Advertisement

Conroy Mocked ’94 Penalty, Jury Is Told

Share
TIMES STAFF WRITER

Former Assemblyman Mickey Conroy, on trial for alleged sexual harassment, should not have given his top aide a week’s pay after the Assembly docked the aide’s pay for that offense, former Speaker Willie Brown testified Monday.

Brown, now the mayor of San Francisco, said it was inappropriate for the Orange County Republican to use campaign funds to pay Pete Conaty after he was fined a week’s salary for violating the Assembly’s sexual harassment policy.

Conroy’s decision to circumvent the penalty, Brown told a nine-man, three-woman jury, “is a subversion of the rules and makes a mockery of the penalty imposed.”

Advertisement

Conaty has conceded that he needed the money because of financial responsibilities such as his home mortgage. He also said he performed numerous hours of work for Conroy’s campaign to earn the pay.

Brown, who was speaker when Conroy and Conaty were accused of sexual harassment by former staffer Robyn Boyd, also challenged defense arguments that Boyd, a $6-an-hour clerk, was dismissed for budgetary reasons.

While calling Conroy “a very good friend,” Brown said the former assemblyman could have gotten extra money had he really wanted to keep Boyd on staff.

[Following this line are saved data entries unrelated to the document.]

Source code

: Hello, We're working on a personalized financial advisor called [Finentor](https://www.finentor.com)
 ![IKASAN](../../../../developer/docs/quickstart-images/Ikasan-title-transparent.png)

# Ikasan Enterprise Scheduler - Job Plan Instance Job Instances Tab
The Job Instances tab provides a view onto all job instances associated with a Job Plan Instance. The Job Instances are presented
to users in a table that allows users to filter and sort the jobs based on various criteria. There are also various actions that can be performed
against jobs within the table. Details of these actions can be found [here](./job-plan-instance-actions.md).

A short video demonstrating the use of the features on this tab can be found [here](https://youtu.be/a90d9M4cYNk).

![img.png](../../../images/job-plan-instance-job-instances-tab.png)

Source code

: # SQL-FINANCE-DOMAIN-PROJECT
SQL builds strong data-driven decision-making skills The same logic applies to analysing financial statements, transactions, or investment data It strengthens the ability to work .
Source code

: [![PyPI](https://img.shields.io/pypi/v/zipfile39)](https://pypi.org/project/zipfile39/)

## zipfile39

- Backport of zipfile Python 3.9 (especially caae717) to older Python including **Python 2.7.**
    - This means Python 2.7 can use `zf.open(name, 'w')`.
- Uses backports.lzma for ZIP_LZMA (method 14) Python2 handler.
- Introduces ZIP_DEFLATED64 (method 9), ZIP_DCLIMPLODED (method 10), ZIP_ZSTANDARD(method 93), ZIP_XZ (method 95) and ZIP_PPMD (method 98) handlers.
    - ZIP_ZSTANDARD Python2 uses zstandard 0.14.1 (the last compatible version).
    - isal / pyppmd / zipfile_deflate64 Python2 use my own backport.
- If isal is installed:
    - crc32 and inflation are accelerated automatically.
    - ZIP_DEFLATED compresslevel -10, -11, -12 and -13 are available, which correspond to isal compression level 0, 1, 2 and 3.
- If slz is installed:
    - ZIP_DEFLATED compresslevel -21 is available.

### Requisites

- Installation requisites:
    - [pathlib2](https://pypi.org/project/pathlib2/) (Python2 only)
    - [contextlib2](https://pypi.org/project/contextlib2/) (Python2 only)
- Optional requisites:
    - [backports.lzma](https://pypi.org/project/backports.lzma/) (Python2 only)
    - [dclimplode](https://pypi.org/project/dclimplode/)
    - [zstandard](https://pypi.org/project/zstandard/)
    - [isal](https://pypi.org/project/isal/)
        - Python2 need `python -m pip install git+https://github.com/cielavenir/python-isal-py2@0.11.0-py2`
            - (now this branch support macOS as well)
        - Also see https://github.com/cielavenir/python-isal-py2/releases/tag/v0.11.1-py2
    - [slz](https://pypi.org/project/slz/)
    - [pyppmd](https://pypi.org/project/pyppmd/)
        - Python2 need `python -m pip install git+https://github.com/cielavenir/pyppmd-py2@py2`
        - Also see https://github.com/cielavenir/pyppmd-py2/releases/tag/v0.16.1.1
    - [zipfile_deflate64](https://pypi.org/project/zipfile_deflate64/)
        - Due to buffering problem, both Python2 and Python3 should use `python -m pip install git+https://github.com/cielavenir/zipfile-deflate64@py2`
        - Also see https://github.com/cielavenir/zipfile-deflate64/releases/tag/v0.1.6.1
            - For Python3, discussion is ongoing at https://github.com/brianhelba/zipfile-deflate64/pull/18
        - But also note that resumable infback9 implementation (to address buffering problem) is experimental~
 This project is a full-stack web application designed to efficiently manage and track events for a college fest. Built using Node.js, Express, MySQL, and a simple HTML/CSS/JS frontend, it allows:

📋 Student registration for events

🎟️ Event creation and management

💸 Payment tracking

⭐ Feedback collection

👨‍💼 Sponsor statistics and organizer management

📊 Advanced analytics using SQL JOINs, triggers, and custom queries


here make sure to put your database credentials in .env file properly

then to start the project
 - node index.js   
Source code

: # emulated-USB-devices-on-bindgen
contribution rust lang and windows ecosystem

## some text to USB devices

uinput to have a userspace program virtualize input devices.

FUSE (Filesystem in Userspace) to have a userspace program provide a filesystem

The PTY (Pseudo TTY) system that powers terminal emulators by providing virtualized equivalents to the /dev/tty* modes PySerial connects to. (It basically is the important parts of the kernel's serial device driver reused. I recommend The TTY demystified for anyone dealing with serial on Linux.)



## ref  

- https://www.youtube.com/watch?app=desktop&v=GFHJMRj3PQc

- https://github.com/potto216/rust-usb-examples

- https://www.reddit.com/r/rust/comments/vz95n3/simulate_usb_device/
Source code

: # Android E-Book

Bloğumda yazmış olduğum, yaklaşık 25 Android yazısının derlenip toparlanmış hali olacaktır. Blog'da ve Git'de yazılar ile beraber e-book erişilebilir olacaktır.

“Mr. Conroy was a good-enough friend of the house,” Brown said. “I would have attempted to find some way to work it out.”

Brown also said he personally handed Conroy a letter of reprimand in a private meeting at the speaker’s office. During that meeting, Conroy didn’t deny his conduct or suggest that the fired staffer was lying, Brown said.

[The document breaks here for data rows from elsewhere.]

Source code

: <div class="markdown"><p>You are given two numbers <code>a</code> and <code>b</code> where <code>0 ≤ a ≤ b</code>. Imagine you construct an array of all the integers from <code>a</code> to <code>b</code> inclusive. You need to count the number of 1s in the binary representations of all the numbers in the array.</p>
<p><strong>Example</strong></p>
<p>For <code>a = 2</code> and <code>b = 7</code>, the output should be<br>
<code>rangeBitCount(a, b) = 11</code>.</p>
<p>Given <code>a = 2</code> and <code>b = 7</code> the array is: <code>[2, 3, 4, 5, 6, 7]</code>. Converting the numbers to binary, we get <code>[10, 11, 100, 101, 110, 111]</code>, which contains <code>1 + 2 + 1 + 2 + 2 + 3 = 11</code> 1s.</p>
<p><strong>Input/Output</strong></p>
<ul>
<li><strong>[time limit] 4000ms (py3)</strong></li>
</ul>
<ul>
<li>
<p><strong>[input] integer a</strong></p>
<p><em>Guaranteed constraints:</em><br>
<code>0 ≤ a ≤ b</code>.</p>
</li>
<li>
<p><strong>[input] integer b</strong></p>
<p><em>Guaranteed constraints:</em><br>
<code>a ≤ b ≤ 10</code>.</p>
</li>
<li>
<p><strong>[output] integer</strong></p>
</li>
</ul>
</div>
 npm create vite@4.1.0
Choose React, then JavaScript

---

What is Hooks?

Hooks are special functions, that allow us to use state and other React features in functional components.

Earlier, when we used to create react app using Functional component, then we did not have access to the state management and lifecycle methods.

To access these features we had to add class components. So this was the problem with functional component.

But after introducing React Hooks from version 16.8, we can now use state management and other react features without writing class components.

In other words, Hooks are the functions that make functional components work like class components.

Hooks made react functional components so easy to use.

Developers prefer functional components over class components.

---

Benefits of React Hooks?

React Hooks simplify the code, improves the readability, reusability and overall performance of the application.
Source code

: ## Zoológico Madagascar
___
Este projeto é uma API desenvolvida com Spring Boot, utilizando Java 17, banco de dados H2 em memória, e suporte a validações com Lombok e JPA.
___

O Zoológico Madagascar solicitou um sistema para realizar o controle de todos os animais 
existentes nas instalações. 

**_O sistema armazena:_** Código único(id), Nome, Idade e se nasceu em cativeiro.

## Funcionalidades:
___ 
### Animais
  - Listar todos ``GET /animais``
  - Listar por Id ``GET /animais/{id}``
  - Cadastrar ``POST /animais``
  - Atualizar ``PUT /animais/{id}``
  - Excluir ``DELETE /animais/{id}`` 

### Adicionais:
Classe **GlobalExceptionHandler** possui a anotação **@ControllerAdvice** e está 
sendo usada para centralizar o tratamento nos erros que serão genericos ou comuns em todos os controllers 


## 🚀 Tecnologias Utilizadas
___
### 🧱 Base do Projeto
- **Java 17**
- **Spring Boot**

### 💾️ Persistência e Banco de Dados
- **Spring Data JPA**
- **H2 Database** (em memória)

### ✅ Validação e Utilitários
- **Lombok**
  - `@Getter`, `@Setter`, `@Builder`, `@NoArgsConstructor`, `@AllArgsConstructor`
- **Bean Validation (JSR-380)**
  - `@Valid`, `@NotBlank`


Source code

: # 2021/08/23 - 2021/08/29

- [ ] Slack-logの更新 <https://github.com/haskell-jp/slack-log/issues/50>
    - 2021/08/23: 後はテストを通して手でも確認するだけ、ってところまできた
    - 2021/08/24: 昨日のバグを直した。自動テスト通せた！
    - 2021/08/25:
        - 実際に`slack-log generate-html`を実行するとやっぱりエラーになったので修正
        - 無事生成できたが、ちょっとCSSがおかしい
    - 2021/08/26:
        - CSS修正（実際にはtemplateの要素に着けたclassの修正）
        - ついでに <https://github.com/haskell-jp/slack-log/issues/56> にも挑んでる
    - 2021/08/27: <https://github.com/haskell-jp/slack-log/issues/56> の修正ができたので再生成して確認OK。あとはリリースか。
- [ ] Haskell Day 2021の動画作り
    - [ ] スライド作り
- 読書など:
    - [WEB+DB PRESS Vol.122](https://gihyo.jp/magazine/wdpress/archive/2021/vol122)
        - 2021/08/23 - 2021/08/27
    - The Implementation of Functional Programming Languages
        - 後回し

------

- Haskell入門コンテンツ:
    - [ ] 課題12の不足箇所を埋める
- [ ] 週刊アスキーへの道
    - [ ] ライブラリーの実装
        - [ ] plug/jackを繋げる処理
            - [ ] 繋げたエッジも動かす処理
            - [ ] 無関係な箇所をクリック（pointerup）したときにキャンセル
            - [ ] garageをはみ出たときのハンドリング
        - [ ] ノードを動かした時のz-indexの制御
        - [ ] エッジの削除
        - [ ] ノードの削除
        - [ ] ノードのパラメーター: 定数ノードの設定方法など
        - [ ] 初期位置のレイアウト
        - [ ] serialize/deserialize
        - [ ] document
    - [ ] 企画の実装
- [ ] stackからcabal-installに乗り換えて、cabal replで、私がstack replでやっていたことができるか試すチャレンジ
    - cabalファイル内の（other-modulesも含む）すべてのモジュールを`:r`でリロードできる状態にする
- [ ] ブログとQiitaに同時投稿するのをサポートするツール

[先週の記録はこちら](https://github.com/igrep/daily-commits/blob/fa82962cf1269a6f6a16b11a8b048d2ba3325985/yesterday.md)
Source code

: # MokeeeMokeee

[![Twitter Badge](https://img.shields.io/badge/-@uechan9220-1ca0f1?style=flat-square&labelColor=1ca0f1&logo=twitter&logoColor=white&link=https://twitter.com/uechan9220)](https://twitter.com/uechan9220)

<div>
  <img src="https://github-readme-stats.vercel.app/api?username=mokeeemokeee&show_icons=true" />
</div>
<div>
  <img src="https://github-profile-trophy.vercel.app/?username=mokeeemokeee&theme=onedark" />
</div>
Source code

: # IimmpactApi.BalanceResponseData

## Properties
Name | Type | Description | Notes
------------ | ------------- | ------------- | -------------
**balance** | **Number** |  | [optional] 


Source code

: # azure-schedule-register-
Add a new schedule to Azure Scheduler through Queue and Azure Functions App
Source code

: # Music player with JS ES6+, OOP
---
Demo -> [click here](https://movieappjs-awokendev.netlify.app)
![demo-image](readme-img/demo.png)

The Legislature’s former top Democrat also said Conroy was among the first lawmakers to be taken to task under the Assembly’s sexual harassment policy, which was crafted in the early 1990s.

Advertisement

“This was a painful thing for me,” Brown recalled. “Mickey is a good friend, and I didn’t want to hurt him.”

Boyd worked at Conroy’s Capitol office for nine months in 1993. After her dismissal, she filed a formal complaint with the Assembly Rules Committee. The committee hired two attorneys to study the case, and they found in March 1994 that Conroy and Conaty had violated the Assembly’s sexual harassment policy, leading to the punishment of both by the house.

Conroy left office in November because of term limits. He was trounced in a bid for an Orange County Board of Supervisors seat after his opponent repeatedly brought up the harassment case.

Boyd, 38, says Conroy subjected her to hugs, kisses, inappropriate touching and sexual jokes, then fired her after she complained.

On the second day of the civil trial, Boyd testified Monday that when she confronted Conroy about his behavior, he had said that “if he wanted to fool around, he wouldn’t go for an old bag mother of three like me,” Boyd said.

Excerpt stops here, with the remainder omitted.